On the contrary, according to our exploration, demand-side expansionary policies would be able to decrease both total and long-term unemployment, without generating persistent acceleration in inflation. This policy implication is at variance with the conventional wisdom that aggregate demand only matters in the short run, as well as with the role of the NAIRU as an inflationary barrier, which is ultimately determined by supply-side factors. Once we admit the possibility of extending the role of demand in determining persistent changes in output and employment, the path-dependence of potential output becomes quite a natural consequence.[7] From our perspective, the most persuading explanation of such path dependence can be found in the role of aggregate demand in affecting capital formation and productivity (see Girardi et al., 2020).


[1] The New Consensus developed during the so-called period of Great Moderation, that is, between 1985 and the Great Recession.
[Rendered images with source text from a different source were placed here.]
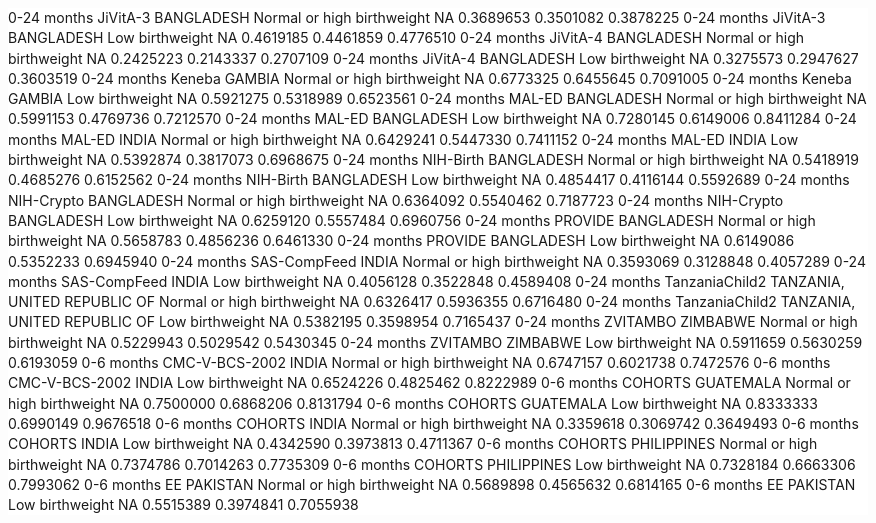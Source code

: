 0-24 months   JiVitA-3         BANGLADESH                     Normal or high birthweight   NA                0.3689653   0.3501082   0.3878225
0-24 months   JiVitA-3         BANGLADESH                     Low birthweight              NA                0.4619185   0.4461859   0.4776510
0-24 months   JiVitA-4         BANGLADESH                     Normal or high birthweight   NA                0.2425223   0.2143337   0.2707109
0-24 months   JiVitA-4         BANGLADESH                     Low birthweight              NA                0.3275573   0.2947627   0.3603519
0-24 months   Keneba           GAMBIA                         Normal or high birthweight   NA                0.6773325   0.6455645   0.7091005
0-24 months   Keneba           GAMBIA                         Low birthweight              NA                0.5921275   0.5318989   0.6523561
0-24 months   MAL-ED           BANGLADESH                     Normal or high birthweight   NA                0.5991153   0.4769736   0.7212570
0-24 months   MAL-ED           BANGLADESH                     Low birthweight              NA                0.7280145   0.6149006   0.8411284
0-24 months   MAL-ED           INDIA                          Normal or high birthweight   NA                0.6429241   0.5447330   0.7411152
0-24 months   MAL-ED           INDIA                          Low birthweight              NA                0.5392874   0.3817073   0.6968675
0-24 months   NIH-Birth        BANGLADESH                     Normal or high birthweight   NA                0.5418919   0.4685276   0.6152562
0-24 months   NIH-Birth        BANGLADESH                     Low birthweight              NA                0.4854417   0.4116144   0.5592689
0-24 months   NIH-Crypto       BANGLADESH                     Normal or high birthweight   NA                0.6364092   0.5540462   0.7187723
0-24 months   NIH-Crypto       BANGLADESH                     Low birthweight              NA                0.6259120   0.5557484   0.6960756
0-24 months   PROVIDE          BANGLADESH                     Normal or high birthweight   NA                0.5658783   0.4856236   0.6461330
0-24 months   PROVIDE          BANGLADESH                     Low birthweight              NA                0.6149086   0.5352233   0.6945940
0-24 months   SAS-CompFeed     INDIA                          Normal or high birthweight   NA                0.3593069   0.3128848   0.4057289
0-24 months   SAS-CompFeed     INDIA                          Low birthweight              NA                0.4056128   0.3522848   0.4589408
0-24 months   TanzaniaChild2   TANZANIA, UNITED REPUBLIC OF   Normal or high birthweight   NA                0.6326417   0.5936355   0.6716480
0-24 months   TanzaniaChild2   TANZANIA, UNITED REPUBLIC OF   Low birthweight              NA                0.5382195   0.3598954   0.7165437
0-24 months   ZVITAMBO         ZIMBABWE                       Normal or high birthweight   NA                0.5229943   0.5029542   0.5430345
0-24 months   ZVITAMBO         ZIMBABWE                       Low birthweight              NA                0.5911659   0.5630259   0.6193059
0-6 months    CMC-V-BCS-2002   INDIA                          Normal or high birthweight   NA                0.6747157   0.6021738   0.7472576
0-6 months    CMC-V-BCS-2002   INDIA                          Low birthweight              NA                0.6524226   0.4825462   0.8222989
0-6 months    COHORTS          GUATEMALA                      Normal or high birthweight   NA                0.7500000   0.6868206   0.8131794
0-6 months    COHORTS          GUATEMALA                      Low birthweight              NA                0.8333333   0.6990149   0.9676518
0-6 months    COHORTS          INDIA                          Normal or high birthweight   NA                0.3359618   0.3069742   0.3649493
0-6 months    COHORTS          INDIA                          Low birthweight              NA                0.4342590   0.3973813   0.4711367
0-6 months    COHORTS          PHILIPPINES                    Normal or high birthweight   NA                0.7374786   0.7014263   0.7735309
0-6 months    COHORTS          PHILIPPINES                    Low birthweight              NA                0.7328184   0.6663306   0.7993062
0-6 months    EE               PAKISTAN                       Normal or high birthweight   NA                0.5689898   0.4565632   0.6814165
0-6 months    EE               PAKISTAN                       Low birthweight              NA                0.5515389   0.3974841   0.7055938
In that context, the concept of hysteresis was almost totally neglected by academic research. As Blanchard (2018) has pointed out, over time, as the so-called Great Moderation took place from the mid-1980s up to about 2007, research on hysteresis largely disappeared (p. 98).

[2] The concept of NAIRU has been criticized along different lines by a variety of works (among others, Arestis and Sawyer, 2005; Storm and Naastepad, 2007; Lang and Setterfield, 2020). Stockhammer (2008) traces a series of specific characteristics of the NAIRU and analyzes them in alternative theoretical frameworks. Moreover, a recent policy brief by Blanchard (2016), based on an earlier paper (Blanchard et al., 2015), raised a number of interesting points concerning the NAIRU and the Phillips Curve. In this regard, a partial reconsideration of the ‘natural rate’ of unemployment also emerges in Blanchard (2018).

[3] For a more detailed review, the interested reader may refer to Girardi et al. (2020).

[4] In order to increase the NAIRU, such detachment, however, must be only partial: long-term unemployed are supposed to be less effective in searching for a job, but still do so – otherwise, their detachment would involve simply a decline in the labor force, with no increase in measured unemployment.

[5] Some criticisms have been advanced on different grounds, to the point that some very influential scholars have partially revised their perception of the role of long-term unemployment (Blanchard, 2006; Blanchard and Katz, 1997). For instance, even supporting the notion that time out of work leads to skill decay, Edin and Gustavsson (2008) do not disregard the possibility of reverse causation (that is, skill obsolescence leads to unemployment). Moreover, a variety of works have criticized the role of unemployment benefits, which are supposed to increase the length of unemployment spells, in affecting labor market outcomes (among others, Armingeon and Baccaro, 2012; Stockhammer and Sturn, 2012; Boone et al., 2016).

[6] To understand how the New Keynesian approach formally incorporates the possibility of hysteresis in the labor market, the reader may refer to a standard macroeconomic textbook’s presentation (cf. Carlin and Soskice, 2014). With a certain degree of generality, an increase in long-term unemployment is likely to have an effect comparable with an increase in labor market institutions operating in favor of workers.

[7] The concept of potential output in a different framework is not immediately intelligible. According to Serrano (2019), potential output can be viewed as ‘determined by size and efficiency of the existing stock of capital equipment’ (p. 13) at some point in time. But such stock can be increased by additional investment stimulated by aggregate demand (Fontanari et al., 2020; Girardi et al., 2020).